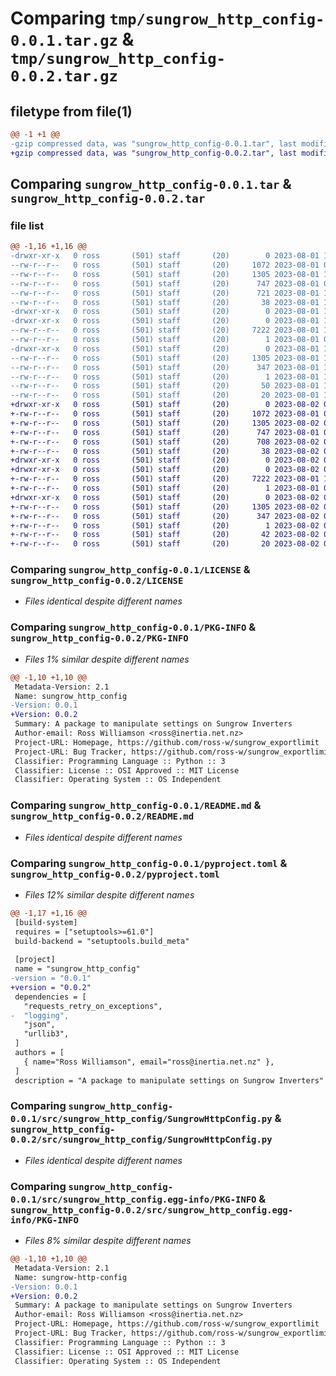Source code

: # Comparing `tmp/sungrow_http_config-0.0.1.tar.gz` & `tmp/sungrow_http_config-0.0.2.tar.gz`

## filetype from file(1)

```diff
@@ -1 +1 @@
-gzip compressed data, was "sungrow_http_config-0.0.1.tar", last modified: Tue Aug  1 11:17:20 2023, max compression
+gzip compressed data, was "sungrow_http_config-0.0.2.tar", last modified: Wed Aug  2 01:04:01 2023, max compression
```

## Comparing `sungrow_http_config-0.0.1.tar` & `sungrow_http_config-0.0.2.tar`

### file list

```diff
@@ -1,16 +1,16 @@
-drwxr-xr-x   0 ross       (501) staff       (20)        0 2023-08-01 11:17:20.994791 sungrow_http_config-0.0.1/
--rw-r--r--   0 ross       (501) staff       (20)     1072 2023-08-01 09:53:21.000000 sungrow_http_config-0.0.1/LICENSE
--rw-r--r--   0 ross       (501) staff       (20)     1305 2023-08-01 11:17:20.994382 sungrow_http_config-0.0.1/PKG-INFO
--rw-r--r--   0 ross       (501) staff       (20)      747 2023-08-01 09:51:37.000000 sungrow_http_config-0.0.1/README.md
--rw-r--r--   0 ross       (501) staff       (20)      721 2023-08-01 11:13:21.000000 sungrow_http_config-0.0.1/pyproject.toml
--rw-r--r--   0 ross       (501) staff       (20)       38 2023-08-01 11:17:20.994918 sungrow_http_config-0.0.1/setup.cfg
-drwxr-xr-x   0 ross       (501) staff       (20)        0 2023-08-01 11:17:20.989571 sungrow_http_config-0.0.1/src/
-drwxr-xr-x   0 ross       (501) staff       (20)        0 2023-08-01 11:17:20.991229 sungrow_http_config-0.0.1/src/sungrow_http_config/
--rw-r--r--   0 ross       (501) staff       (20)     7222 2023-08-01 11:14:11.000000 sungrow_http_config-0.0.1/src/sungrow_http_config/SungrowHttpConfig.py
--rw-r--r--   0 ross       (501) staff       (20)        1 2023-08-01 09:55:24.000000 sungrow_http_config-0.0.1/src/sungrow_http_config/__init__.py
-drwxr-xr-x   0 ross       (501) staff       (20)        0 2023-08-01 11:17:20.993557 sungrow_http_config-0.0.1/src/sungrow_http_config.egg-info/
--rw-r--r--   0 ross       (501) staff       (20)     1305 2023-08-01 11:17:20.000000 sungrow_http_config-0.0.1/src/sungrow_http_config.egg-info/PKG-INFO
--rw-r--r--   0 ross       (501) staff       (20)      347 2023-08-01 11:17:20.000000 sungrow_http_config-0.0.1/src/sungrow_http_config.egg-info/SOURCES.txt
--rw-r--r--   0 ross       (501) staff       (20)        1 2023-08-01 11:17:20.000000 sungrow_http_config-0.0.1/src/sungrow_http_config.egg-info/dependency_links.txt
--rw-r--r--   0 ross       (501) staff       (20)       50 2023-08-01 11:17:20.000000 sungrow_http_config-0.0.1/src/sungrow_http_config.egg-info/requires.txt
--rw-r--r--   0 ross       (501) staff       (20)       20 2023-08-01 11:17:20.000000 sungrow_http_config-0.0.1/src/sungrow_http_config.egg-info/top_level.txt
+drwxr-xr-x   0 ross       (501) staff       (20)        0 2023-08-02 01:04:01.400730 sungrow_http_config-0.0.2/
+-rw-r--r--   0 ross       (501) staff       (20)     1072 2023-08-01 09:53:21.000000 sungrow_http_config-0.0.2/LICENSE
+-rw-r--r--   0 ross       (501) staff       (20)     1305 2023-08-02 01:04:01.400417 sungrow_http_config-0.0.2/PKG-INFO
+-rw-r--r--   0 ross       (501) staff       (20)      747 2023-08-01 09:51:37.000000 sungrow_http_config-0.0.2/README.md
+-rw-r--r--   0 ross       (501) staff       (20)      708 2023-08-02 01:03:50.000000 sungrow_http_config-0.0.2/pyproject.toml
+-rw-r--r--   0 ross       (501) staff       (20)       38 2023-08-02 01:04:01.400823 sungrow_http_config-0.0.2/setup.cfg
+drwxr-xr-x   0 ross       (501) staff       (20)        0 2023-08-02 01:04:01.394172 sungrow_http_config-0.0.2/src/
+drwxr-xr-x   0 ross       (501) staff       (20)        0 2023-08-02 01:04:01.397700 sungrow_http_config-0.0.2/src/sungrow_http_config/
+-rw-r--r--   0 ross       (501) staff       (20)     7222 2023-08-01 11:14:11.000000 sungrow_http_config-0.0.2/src/sungrow_http_config/SungrowHttpConfig.py
+-rw-r--r--   0 ross       (501) staff       (20)        1 2023-08-01 09:55:24.000000 sungrow_http_config-0.0.2/src/sungrow_http_config/__init__.py
+drwxr-xr-x   0 ross       (501) staff       (20)        0 2023-08-02 01:04:01.399982 sungrow_http_config-0.0.2/src/sungrow_http_config.egg-info/
+-rw-r--r--   0 ross       (501) staff       (20)     1305 2023-08-02 01:04:01.000000 sungrow_http_config-0.0.2/src/sungrow_http_config.egg-info/PKG-INFO
+-rw-r--r--   0 ross       (501) staff       (20)      347 2023-08-02 01:04:01.000000 sungrow_http_config-0.0.2/src/sungrow_http_config.egg-info/SOURCES.txt
+-rw-r--r--   0 ross       (501) staff       (20)        1 2023-08-02 01:04:01.000000 sungrow_http_config-0.0.2/src/sungrow_http_config.egg-info/dependency_links.txt
+-rw-r--r--   0 ross       (501) staff       (20)       42 2023-08-02 01:04:01.000000 sungrow_http_config-0.0.2/src/sungrow_http_config.egg-info/requires.txt
+-rw-r--r--   0 ross       (501) staff       (20)       20 2023-08-02 01:04:01.000000 sungrow_http_config-0.0.2/src/sungrow_http_config.egg-info/top_level.txt
```

### Comparing `sungrow_http_config-0.0.1/LICENSE` & `sungrow_http_config-0.0.2/LICENSE`

 * *Files identical despite different names*

### Comparing `sungrow_http_config-0.0.1/PKG-INFO` & `sungrow_http_config-0.0.2/PKG-INFO`

 * *Files 1% similar despite different names*

```diff
@@ -1,10 +1,10 @@
 Metadata-Version: 2.1
 Name: sungrow_http_config
-Version: 0.0.1
+Version: 0.0.2
 Summary: A package to manipulate settings on Sungrow Inverters
 Author-email: Ross Williamson <ross@inertia.net.nz>
 Project-URL: Homepage, https://github.com/ross-w/sungrow_exportlimit
 Project-URL: Bug Tracker, https://github.com/ross-w/sungrow_exportlimit/issues
 Classifier: Programming Language :: Python :: 3
 Classifier: License :: OSI Approved :: MIT License
 Classifier: Operating System :: OS Independent
```

### Comparing `sungrow_http_config-0.0.1/README.md` & `sungrow_http_config-0.0.2/README.md`

 * *Files identical despite different names*

### Comparing `sungrow_http_config-0.0.1/pyproject.toml` & `sungrow_http_config-0.0.2/pyproject.toml`

 * *Files 12% similar despite different names*

```diff
@@ -1,17 +1,16 @@
 [build-system]
 requires = ["setuptools>=61.0"]
 build-backend = "setuptools.build_meta"
 
 [project]
 name = "sungrow_http_config"
-version = "0.0.1"
+version = "0.0.2"
 dependencies = [
   "requests_retry_on_exceptions",
-  "logging",
   "json",
   "urllib3",
 ]
 authors = [
   { name="Ross Williamson", email="ross@inertia.net.nz" },
 ]
 description = "A package to manipulate settings on Sungrow Inverters"
```

### Comparing `sungrow_http_config-0.0.1/src/sungrow_http_config/SungrowHttpConfig.py` & `sungrow_http_config-0.0.2/src/sungrow_http_config/SungrowHttpConfig.py`

 * *Files identical despite different names*

### Comparing `sungrow_http_config-0.0.1/src/sungrow_http_config.egg-info/PKG-INFO` & `sungrow_http_config-0.0.2/src/sungrow_http_config.egg-info/PKG-INFO`

 * *Files 8% similar despite different names*

```diff
@@ -1,10 +1,10 @@
 Metadata-Version: 2.1
 Name: sungrow-http-config
-Version: 0.0.1
+Version: 0.0.2
 Summary: A package to manipulate settings on Sungrow Inverters
 Author-email: Ross Williamson <ross@inertia.net.nz>
 Project-URL: Homepage, https://github.com/ross-w/sungrow_exportlimit
 Project-URL: Bug Tracker, https://github.com/ross-w/sungrow_exportlimit/issues
 Classifier: Programming Language :: Python :: 3
 Classifier: License :: OSI Approved :: MIT License
 Classifier: Operating System :: OS Independent
```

************

[TASK]:
The lines above that hold the word "last" should be found and copied out.

[ANSWER TO THIS TASK]:
-gzip compressed data, was "sungrow_http_config-0.0.1.tar", last modified: Tue Aug  1 11:17:20 2023, max compression
+gzip compressed data, was "sungrow_http_config-0.0.2.tar", last modified: Wed Aug  2 01:04:01 2023, max compression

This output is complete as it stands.